# Chonky milk snake



## Jojo420 (2 mo ago)

Hi folks, looking for some advice re feeding my overweight milk snake.
What is the best thing to feed him, without having him get any fatter?
*He's not massively overweight, just a little bit on the chonky side.
I've been told to feed mice instead of rats, as they have less calories? However I've heard that they have a higher fat content than rats?
I have chicks, would they be better?
He has plenty of enrichment in his viv, and is an active little guy in general. I'm also handling him a little more often (only got him in November) now that he's settled in etc. Is there anything else I can do to help him? Have attached pics of him for reference.
Thanks in advance 🐍✌


----------



## wilkinss77 (Sep 23, 2008)

Jojo420 said:


> View attachment 370523
> 
> Hi folks, looking for some advice re feeding my overweight milk snake.
> What is the best thing to feed him, without having him get any fatter?
> ...


How often are you feeding him & how big & how old is he? Mice are normal food for milks rather than rats.


----------



## Jojo420 (2 mo ago)

I was feeding him every 10 days, but have changed to every 14 days.

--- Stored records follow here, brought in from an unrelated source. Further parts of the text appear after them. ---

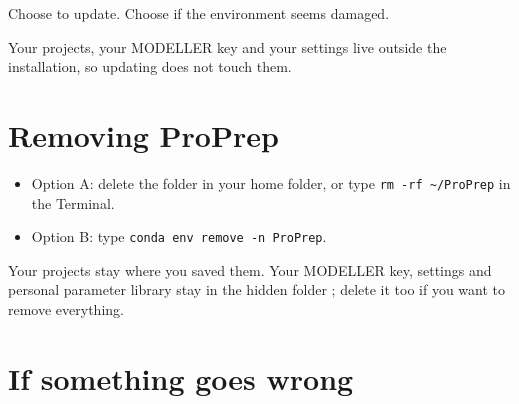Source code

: Choose  to update. Choose  if the environment seems damaged.

Your projects, your MODELLER key and your settings live outside the
installation, so updating does not touch them.

\section{Removing ProPrep}
\label{sec:installation-remove}

\begin{itemize}
  \item Option A: delete the folder  in your home folder, or type
        \texttt{rm -rf \textasciitilde/ProPrep} in the Terminal.
  \item Option B: type \texttt{conda env remove -n ProPrep}.
\end{itemize}

Your projects stay where you saved them. Your MODELLER key, settings and
personal parameter library stay in the hidden folder ; delete
it too if you want to remove everything.

\section{If something goes wrong}
\label{sec:installation-problems}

He's 4 years old and just over 5 feet long


----------



## wilkinss77 (Sep 23, 2008)

Jojo420 said:


> I was feeding him every 10 days, but have changed to every 14 days. He's 4 years old and just over 5 feet long


If you think he's overweight, switch to medium mice once a fortnight. Once he loses his excess bulk, keep him on large mice once a week. It's rats that are too fatty, not mice.


----------



## Jojo420 (2 mo ago)

Ah, ok, fab, I will try that. Thanks for your advice 😊


----------



## Malc (Oct 27, 2009)

Don't expect the snake to loose weight (girth) in the same way mammals or humans do, it takes a lot longer due to the slower metabolism. Follow Willks advice and fingers crossed he'll start to get a better wasteline


----------



## Jojo420 (2 mo ago)

Ah yeah, I figured that that might be the case, thanks!


----------



## LiasisUK (Sep 30, 2019)

Small prey items and less frequent meals. Eg. a small mouse every 10 to 14 days.


----------